Entries shown =
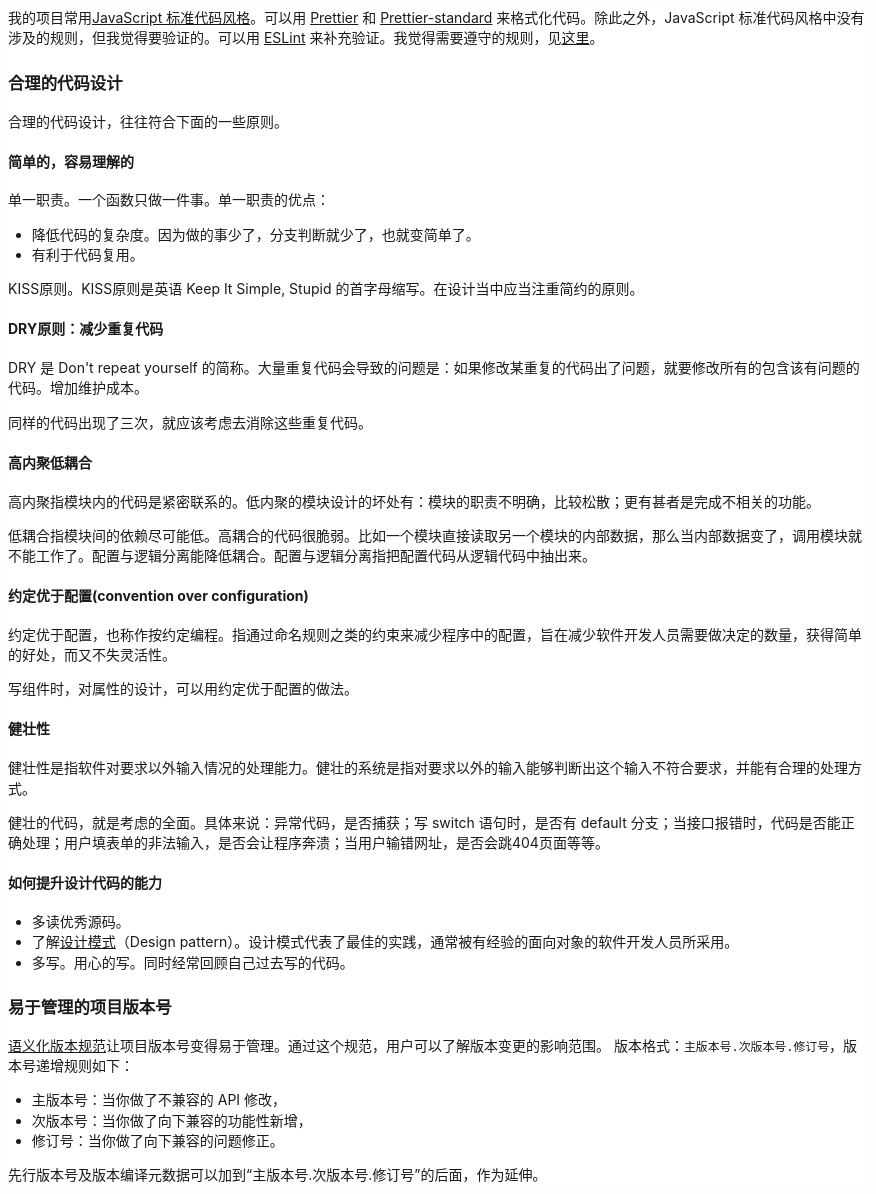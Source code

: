 我的项目常用[JavaScript 标准代码风格](https://github.com/standard/standard/blob/master/docs/README-zhcn.md)。可以用 [Prettier](https://github.com/prettier/prettier) 和 [Prettier-standard](https://github.com/sheerun/prettier-standard) 来格式化代码。除此之外，JavaScript 标准代码风格中没有涉及的规则，但我觉得要验证的。可以用 [ESLint](http://eslint.cn/) 来补充验证。我觉得需要遵守的规则，见[这里](https://github.com/iamjoel/front-end-team-guide/blob/master/doc/code-style/demo/.eslintrc.js)。

### 合理的代码设计
合理的代码设计，往往符合下面的一些原则。

#### 简单的，容易理解的
单一职责。一个函数只做一件事。单一职责的优点：
* 降低代码的复杂度。因为做的事少了，分支判断就少了，也就变简单了。
* 有利于代码复用。

KISS原则。KISS原则是英语 Keep It Simple, Stupid 的首字母缩写。在设计当中应当注重简约的原则。

#### DRY原则：减少重复代码
DRY 是 Don't repeat yourself 的简称。大量重复代码会导致的问题是：如果修改某重复的代码出了问题，就要修改所有的包含该有问题的代码。增加维护成本。

同样的代码出现了三次，就应该考虑去消除这些重复代码。

#### 高内聚低耦合
高内聚指模块内的代码是紧密联系的。低内聚的模块设计的坏处有：模块的职责不明确，比较松散；更有甚者是完成不相关的功能。

低耦合指模块间的依赖尽可能低。高耦合的代码很脆弱。比如一个模块直接读取另一个模块的内部数据，那么当内部数据变了，调用模块就不能工作了。配置与逻辑分离能降低耦合。配置与逻辑分离指把配置代码从逻辑代码中抽出来。

#### 约定优于配置(convention over configuration)
约定优于配置，也称作按约定编程。指通过命名规则之类的约束来减少程序中的配置，旨在减少软件开发人员需要做决定的数量，获得简单的好处，而又不失灵活性。

写组件时，对属性的设计，可以用约定优于配置的做法。

#### 健壮性
健壮性是指软件对要求以外输入情况的处理能力。健壮的系统是指对要求以外的输入能够判断出这个输入不符合要求，并能有合理的处理方式。

健壮的代码，就是考虑的全面。具体来说：异常代码，是否捕获；写 switch 语句时，是否有 default 分支；当接口报错时，代码是否能正确处理；用户填表单的非法输入，是否会让程序奔溃；当用户输错网址，是否会跳404页面等等。

#### 如何提升设计代码的能力
* 多读优秀源码。
* 了解[设计模式](https://www.runoob.com/design-pattern/design-pattern-tutorial.html)（Design pattern）。设计模式代表了最佳的实践，通常被有经验的面向对象的软件开发人员所采用。
* 多写。用心的写。同时经常回顾自己过去写的代码。

### 易于管理的项目版本号
[语义化版本规范](https://semver.org/lang/zh-CN/)让项目版本号变得易于管理。通过这个规范，用户可以了解版本变更的影响范围。 版本格式：`主版本号.次版本号.修订号`，版本号递增规则如下：

* 主版本号：当你做了不兼容的 API 修改，
* 次版本号：当你做了向下兼容的功能性新增，
* 修订号：当你做了向下兼容的问题修正。

先行版本号及版本编译元数据可以加到“主版本号.次版本号.修订号”的后面，作为延伸。
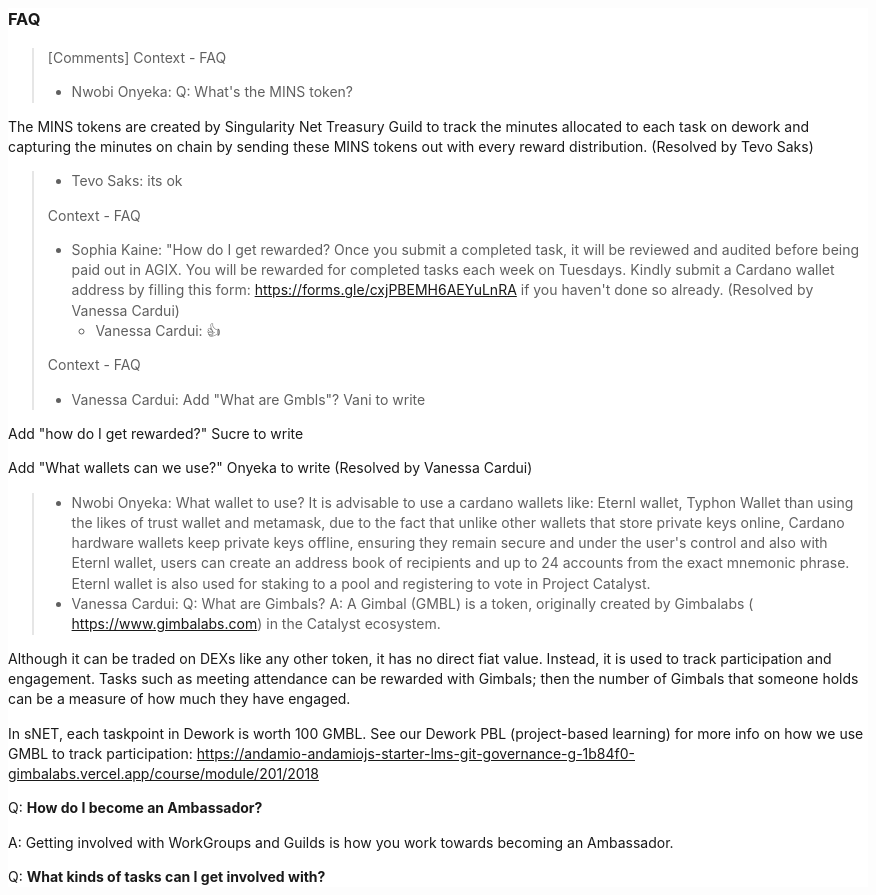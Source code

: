 


### FAQ  

> [Comments]
> Context - FAQ
> * Nwobi Onyeka: Q: What's the MINS token?

The MINS tokens are created by Singularity Net Treasury Guild to track the minutes allocated to each task on dework and capturing the minutes on chain by sending these MINS tokens out with every reward distribution. (Resolved by Tevo Saks)
>   - Tevo Saks: its ok
>
> Context - FAQ
> * Sophia Kaine: "How do I get rewarded?
Once you submit a completed task, it will be reviewed and audited before being paid out in AGIX.
You will be rewarded for completed tasks each week on Tuesdays. 
Kindly submit a Cardano wallet address by filling this form: https://forms.gle/cxjPBEMH6AEYuLnRA if you haven't done so already. (Resolved by Vanessa Cardui)
>   - Vanessa Cardui: 👍
>
> Context - FAQ
> * Vanessa Cardui: Add "What are Gmbls"? Vani to write

Add "how do I get rewarded?" Sucre to write

Add "What wallets can we use?" Onyeka to write (Resolved by Vanessa Cardui)
>   - Nwobi Onyeka: What wallet to use?
It is advisable to use a cardano wallets like: Eternl wallet, Typhon Wallet than using the likes of trust wallet and metamask, due to the fact that unlike other wallets that store private keys online, Cardano hardware wallets keep private keys offline, ensuring they remain secure and under the user's control and also with Eternl wallet, users can create an address book of recipients and up to 24 accounts from the exact mnemonic phrase. Eternl wallet is also used for staking to a pool and registering to vote in Project Catalyst.
>   - Vanessa Cardui: Q: What are Gimbals?
A: A Gimbal (GMBL) is a token, originally created by Gimbalabs (  https://www.gimbalabs.com) in the Catalyst ecosystem.

Although it can be traded on DEXs like any other token, it has no direct fiat value. Instead, it is used to track participation and engagement. Tasks such as meeting attendance can be rewarded with Gimbals; then the number of Gimbals that someone holds can be a measure of how much they have engaged.

In sNET, each taskpoint in Dework is worth 100 GMBL. See our Dework PBL (project-based learning) for more info on how we use GMBL to track participation:
https://andamio-andamiojs-starter-lms-git-governance-g-1b84f0-gimbalabs.vercel.app/course/module/201/2018
>

Q: **How do I become an Ambassador?**

A: Getting involved with WorkGroups and Guilds is how you work towards becoming an Ambassador.



Q:  **What kinds of tasks can I get involved with?**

Task to carry out = Every line from the one holding "A: Getting involved" through the last line of the listing above should be set down exactly, and nothing more.

Answer to this problem =
A: Getting involved with WorkGroups and Guilds is how you work towards becoming an Ambassador.



Q:  **What kinds of tasks can I get involved with?**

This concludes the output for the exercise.